Only lines that contain the word "full" belong in the answer; copy them from the records below.

----------

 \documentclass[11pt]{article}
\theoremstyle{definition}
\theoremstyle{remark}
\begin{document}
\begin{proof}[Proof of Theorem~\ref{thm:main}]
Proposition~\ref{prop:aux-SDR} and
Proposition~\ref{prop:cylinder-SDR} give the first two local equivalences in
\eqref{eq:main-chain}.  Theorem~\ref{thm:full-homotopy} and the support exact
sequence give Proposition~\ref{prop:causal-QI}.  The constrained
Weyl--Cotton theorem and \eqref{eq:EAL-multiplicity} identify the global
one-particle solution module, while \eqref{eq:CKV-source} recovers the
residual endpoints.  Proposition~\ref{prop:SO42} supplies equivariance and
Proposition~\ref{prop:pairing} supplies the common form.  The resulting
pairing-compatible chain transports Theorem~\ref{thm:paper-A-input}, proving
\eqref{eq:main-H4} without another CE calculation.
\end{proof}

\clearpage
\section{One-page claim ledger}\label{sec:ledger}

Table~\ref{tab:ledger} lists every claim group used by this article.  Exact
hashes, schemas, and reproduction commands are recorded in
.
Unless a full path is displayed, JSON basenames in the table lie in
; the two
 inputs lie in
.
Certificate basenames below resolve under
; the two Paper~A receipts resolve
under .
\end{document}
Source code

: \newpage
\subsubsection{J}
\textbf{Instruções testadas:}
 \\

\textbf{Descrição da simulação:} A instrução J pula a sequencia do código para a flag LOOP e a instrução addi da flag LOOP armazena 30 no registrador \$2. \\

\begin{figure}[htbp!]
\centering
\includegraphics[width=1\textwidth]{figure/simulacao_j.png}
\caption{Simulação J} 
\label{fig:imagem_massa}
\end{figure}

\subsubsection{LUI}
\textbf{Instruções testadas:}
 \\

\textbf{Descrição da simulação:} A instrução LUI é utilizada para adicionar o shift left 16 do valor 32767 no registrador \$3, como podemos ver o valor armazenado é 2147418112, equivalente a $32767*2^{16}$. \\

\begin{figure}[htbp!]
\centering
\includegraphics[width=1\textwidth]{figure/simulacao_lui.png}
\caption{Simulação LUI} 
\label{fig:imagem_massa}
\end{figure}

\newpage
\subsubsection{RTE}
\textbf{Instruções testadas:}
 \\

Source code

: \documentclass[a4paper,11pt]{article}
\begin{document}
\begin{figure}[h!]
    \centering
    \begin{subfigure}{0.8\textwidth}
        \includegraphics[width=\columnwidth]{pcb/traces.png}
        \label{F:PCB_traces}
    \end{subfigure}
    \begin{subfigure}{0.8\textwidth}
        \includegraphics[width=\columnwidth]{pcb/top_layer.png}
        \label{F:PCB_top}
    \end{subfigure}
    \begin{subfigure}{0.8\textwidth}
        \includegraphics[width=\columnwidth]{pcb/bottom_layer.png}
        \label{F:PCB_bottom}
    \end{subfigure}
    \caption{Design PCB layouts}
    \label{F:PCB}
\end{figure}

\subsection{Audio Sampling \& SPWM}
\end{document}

----------

▶ [YOUR SOLUTION]:
\eqref{eq:main-chain}.  Theorem~\ref{thm:full-homotopy} and the support exact
Unless a full path is displayed, JSON basenames in the table lie in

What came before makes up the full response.